Published by OJB in the blog OJB's blog. Views: 180

Idiomatic verbs (Phrasal verbs) are made up of a verb and a preposition (I'll get into heavy preposition use later.)

I use Idiomatic verbs a lot. Why? Becuase a preposition can add motion to a verb. From my opening paragraph, 'Cockroaches crawled up and down the walls, and in and out of the air vents.' You can see the motion I've put into the opening by doing that.

There are three important notes on Idiomatic verbs.

  1. Some Idiomatic verbs are transitive and can have a noun or pronoun placed into between the verb and the preposition. ( I pushed up Tom/ I pushed Tom up.)
  2. Some Idiomatic verbs cannot have a noun or pronoun placed into between the verb and preposition. (The cockroaches crawled up the walls. /The cockroaches crawled the walls up.)
  3. Some Idiomatic verbs are intransitive; they don't need a direct object. (We will get to direct objects later)

Active vs Passive voice.

This is really easy. If the subject of the sentence is doing the action, it is active voice. If the subject of the sentence is being acted upon, it is passive voice.

I beat up the bully. (Active. I did the action)
I was beaten up by the bully. (Passive. I received the action.)

want to create a fast action scene? Use active voice.

You want to slow down the action (seduction scenes) or describe a scene? Use passive voice.

I am sure there are other uses, but that is all I got for passive vs active voice at the moment.


Moods, now this be some in-depth shit right here, are how the writer feels about the subject that is being written. Here are the six most common.

Indicative mood states, or indicates, a fact, asks a fact, or denies a fact.

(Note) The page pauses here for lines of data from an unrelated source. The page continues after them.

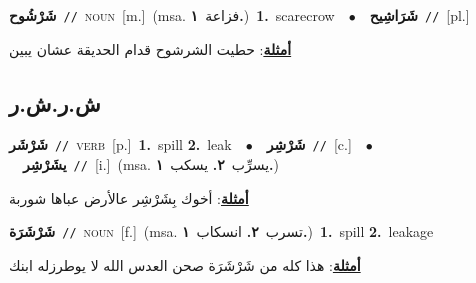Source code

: \documentclass[10pt,a4paper,twoside]{article} %
\begin{document}
\begin{multicols}{2}
{\setlength\topsep{0pt}\textbf{\foreignlanguage{arabic}{شَرْشُوح}}\ {\color{gray}\texttt{//}\color{black}}\ \textsc{noun}\ [m.]\ \color{gray}(msa. \foreignlanguage{arabic}{فزاعة}~\foreignlanguage{arabic}{\textbf{١.}})\color{black}\ \textbf{1.}~scarecrow\ \ $\bullet$\ \ \setlength\topsep{0pt}\textbf{\foreignlanguage{arabic}{شَرَاشِيح}}\ {\color{gray}\texttt{//}\color{black}}\ [pl.]\  \begin{flushright}\color{gray}\foreignlanguage{arabic}{\textbf{\underline{\foreignlanguage{arabic}{أمثلة}}}: حطيت الشرشوح قدام الحديقة عشان يبين}\end{flushright}\color{black}} \vspace{2mm}

\vspace{-3mm}
\subsection*{\color{blue}\foreignlanguage{arabic}{ش.ر.ش.ر}\color{blue}{}} 

{\setlength\topsep{0pt}\textbf{\foreignlanguage{arabic}{شَرْشَر}}\ {\color{gray}\texttt{//}\color{black}}\ \textsc{verb}\ [p.]\ \textbf{1.}~spill  \textbf{2.}~leak\ \ $\bullet$\ \ \setlength\topsep{0pt}\textbf{\foreignlanguage{arabic}{شَرْشِر}}\ {\color{gray}\texttt{//}\color{black}}\ [c.]\ \ $\bullet$\ \ \setlength\topsep{0pt}\textbf{\foreignlanguage{arabic}{يشَرْشِر}}\ {\color{gray}\texttt{//}\color{black}}\ [i.]\ \color{gray}(msa. \foreignlanguage{arabic}{يسرِّب}~\foreignlanguage{arabic}{\textbf{٢.}}  \foreignlanguage{arabic}{يسكب}~\foreignlanguage{arabic}{\textbf{١.}})\color{black}\  \begin{flushright}\color{gray}\foreignlanguage{arabic}{\textbf{\underline{\foreignlanguage{arabic}{أمثلة}}}: أخوك بِشَرْشِر عالأرض عباها شوربة}\end{flushright}\color{black}} \vspace{2mm}

{\setlength\topsep{0pt}\textbf{\foreignlanguage{arabic}{شَرْشَرَة}}\ {\color{gray}\texttt{//}\color{black}}\ \textsc{noun}\ [f.]\ \color{gray}(msa. \foreignlanguage{arabic}{تسرب}~\foreignlanguage{arabic}{\textbf{٢.}}  \foreignlanguage{arabic}{انسكاب}~\foreignlanguage{arabic}{\textbf{١.}})\color{black}\ \textbf{1.}~spill  \textbf{2.}~leakage\  \begin{flushright}\color{gray}\foreignlanguage{arabic}{\textbf{\underline{\foreignlanguage{arabic}{أمثلة}}}: هذا كله من شَرْشَرَة صحن العدس الله لا يوطرزله ابنك}\end{flushright}\color{black}} \vspace{2mm}


\end{multicols}
\end{document}
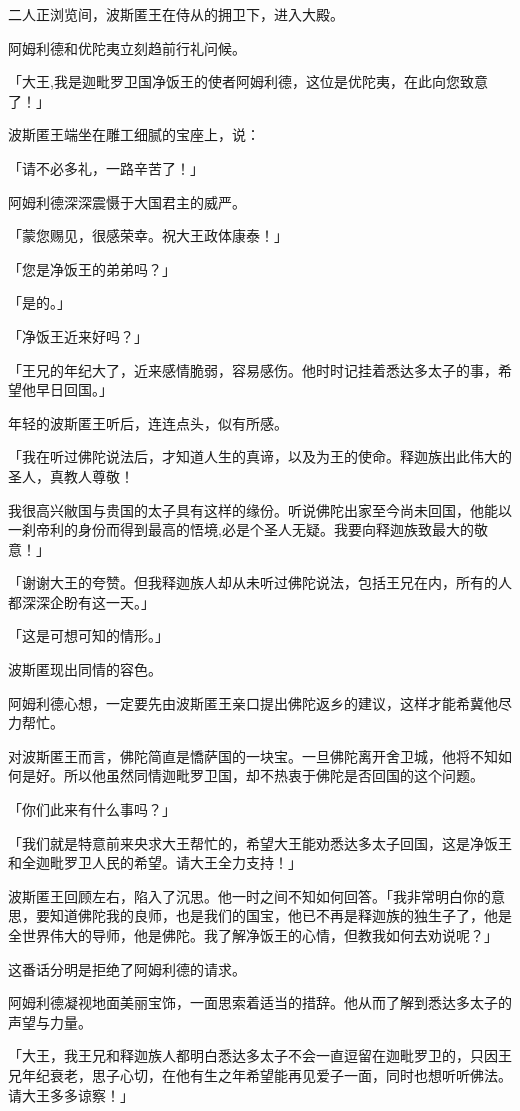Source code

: \documentclass[twoside,openany]{book}
\begin{document}
二人正浏览间，波斯匿王在侍从的拥卫下，进入大殿。

阿姆利德和优陀夷立刻趋前行礼问候。

「大王,我是迦毗罗卫国净饭王的使者阿姆利德，这位是优陀夷，在此向您致意了！」

波斯匿王端坐在雕工细腻的宝座上，说：

「请不必多礼，一路辛苦了！」

阿姆利德深深震慑于大国君主的威严。

「蒙您赐见，很感荣幸。祝大王政体康泰！」

「您是净饭王的弟弟吗？」

「是的。」

「净饭王近来好吗？」

「王兄的年纪大了，近来感情脆弱，容易感伤。他时时记挂着悉达多太子的事，希望他早日回国。」

年轻的波斯匿王听后，连连点头，似有所感。

「我在听过佛陀说法后，才知道人生的真谛，以及为王的使命。释迦族出此伟大的圣人，真教人尊敬！

我很高兴敝国与贵国的太子具有这样的缘份。听说佛陀出家至今尚未回国，他能以一刹帝利的身份而得到最高的悟境,必是个圣人无疑。我要向释迦族致最大的敬意！」

「谢谢大王的夸赞。但我释迦族人却从未听过佛陀说法，包括王兄在内，所有的人都深深企盼有这一天。」

「这是可想可知的情形。」

波斯匿现出同情的容色。

阿姆利德心想，一定要先由波斯匿王亲口提出佛陀返乡的建议，这样才能希冀他尽力帮忙。

对波斯匿王而言，佛陀简直是憍萨国的一块宝。一旦佛陀离开舍卫城，他将不知如何是好。所以他虽然同情迦毗罗卫国，却不热衷于佛陀是否回国的这个问题。

「你们此来有什么事吗？」

「我们就是特意前来央求大王帮忙的，希望大王能劝悉达多太子回国，这是净饭王和全迦毗罗卫人民的希望。请大王全力支持！」

波斯匿王回顾左右，陷入了沉思。他一时之间不知如何回答。「我非常明白你的意思，要知道佛陀我的良师，也是我们的国宝，他已不再是释迦族的独生子了，他是全世界伟大的导师，他是佛陀。我了解净饭王的心情，但教我如何去劝说呢？」

这番话分明是拒绝了阿姆利德的请求。

阿姆利德凝视地面美丽宝饰，一面思索着适当的措辞。他从而了解到悉达多太子的声望与力量。

「大王，我王兄和释迦族人都明白悉达多太子不会一直逗留在迦毗罗卫的，只因王兄年纪衰老，思子心切，在他有生之年希望能再见爱子一面，同时也想听听佛法。请大王多多谅察！」
\end{document}
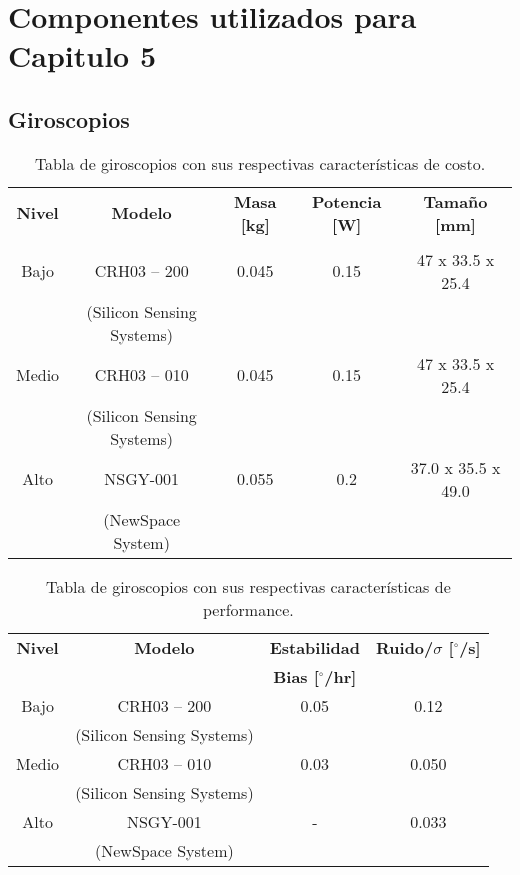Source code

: \section{Componentes utilizados para Capitulo 5}

\label{ap:Z7}

\subsection{Giroscopios}

\begin{table}[h!]
	\centering
	\caption{Tabla de giroscopios con sus respectivas características de costo.}
	\begin{tabular}{|c|c|c|c|c|}
		\hline
		\textbf{Nivel} & \textbf{Modelo} & \textbf{Masa [kg]} & \textbf{Potencia [W]} & \textbf{Tamaño [mm]}  \\
		& &  &  &   \\ \hline
		Bajo & CRH03 -- 200 & 0.045 & 0.15 & 47 x 33.5 x 25.4 \\
		& (Silicon Sensing Systems) &  &  &  \\ \hline
		Medio & CRH03 -- 010 & 0.045 & 0.15 & 47 x 33.5 x 25.4  \\
		& (Silicon Sensing Systems) & &  &  \\ \hline
		Alto & NSGY-001 & 0.055 & 0.2 & 37.0 x 35.5 x 49.0  \\
		 & (NewSpace System) & &  &   \\ \hline
	\end{tabular}

\end{table}

\begin{table}[h!]
	\centering
	\caption{Tabla de giroscopios con sus respectivas características de performance.}
	\begin{tabular}{|c|c|c|c|}
		\hline
		\textbf{Nivel} & \textbf{Modelo}  & \textbf{Estabilidad} & \textbf{Ruido/$\sigma$ [$^\circ$/s]} \\
		& & \textbf{Bias [$^\circ$/hr]} &  \\ \hline
		Bajo & CRH03 -- 200 & 0.05 & 0.12 \\
		& (Silicon Sensing Systems) &  &   \\ \hline
		Medio & CRH03 -- 010 &  0.03 & 0.050 \\
		& (Silicon Sensing Systems)  &  & \\ \hline
		Alto & NSGY-001 & - & 0.033 \\
		& (NewSpace System) & &   \\ \hline
	\end{tabular}
	
\end{table}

Interrogate mood ask questions.

Imperative mood gives a command, begs, or advises. The subject of imperative mood is always the unstated 'you.' Also, Imperative mood uses the word 'Do'. Example: (You) do your job.

Subjunctive mood shows something hypothetical or contrary to the fact. It could be a wish, a desire, a doubt, or an imaginary situation. 'If' or 'I wish' usually start the clause (I'll get to clause later) for subjunctive mood. (For me this mood is super important. I am writing a Fantastical horror, which means a lot of it will be written in the subjunctive mood.)

Conditional mood
shows under want condition something might happen. It uses the helping verbs would, could, and might. It is often connected to a clause written in the subjunctive mood.

Infinitive mood expresses action but does not have a subject. (We will get to this in more detail when we get to the verbals.)


Verb agreements were, for the longest time, the thing that got me. The rule is really simple; In 3rd person present tense, you add an 'S' to the verb when it is singular (opposite of the noun).


The man dances. (Singular)
The couple dance. (Plural)

Notes and tricks on verb agreements.

  • If you have two subjects joined by an 'and' the verb is plural.
  • Be careful of prepositions. The verb must agree with the subject of the sentence, not the object.
  • Be careful with indefinite pronouns. (We'll get to that later in the pronoun section.)
  • Collective nouns can be tricky. Is the action being done by the group as a whole? (Singular) or a group of individuals (Plural)? Measurements and amounts work the same way.
  • Titles of works and names that end with S can be tricky as they sound plural, but really they are singular.

In conclusion, this ends my notes on the Verb. I will have one more post after this about verbs and imagery before moving onto pronouns.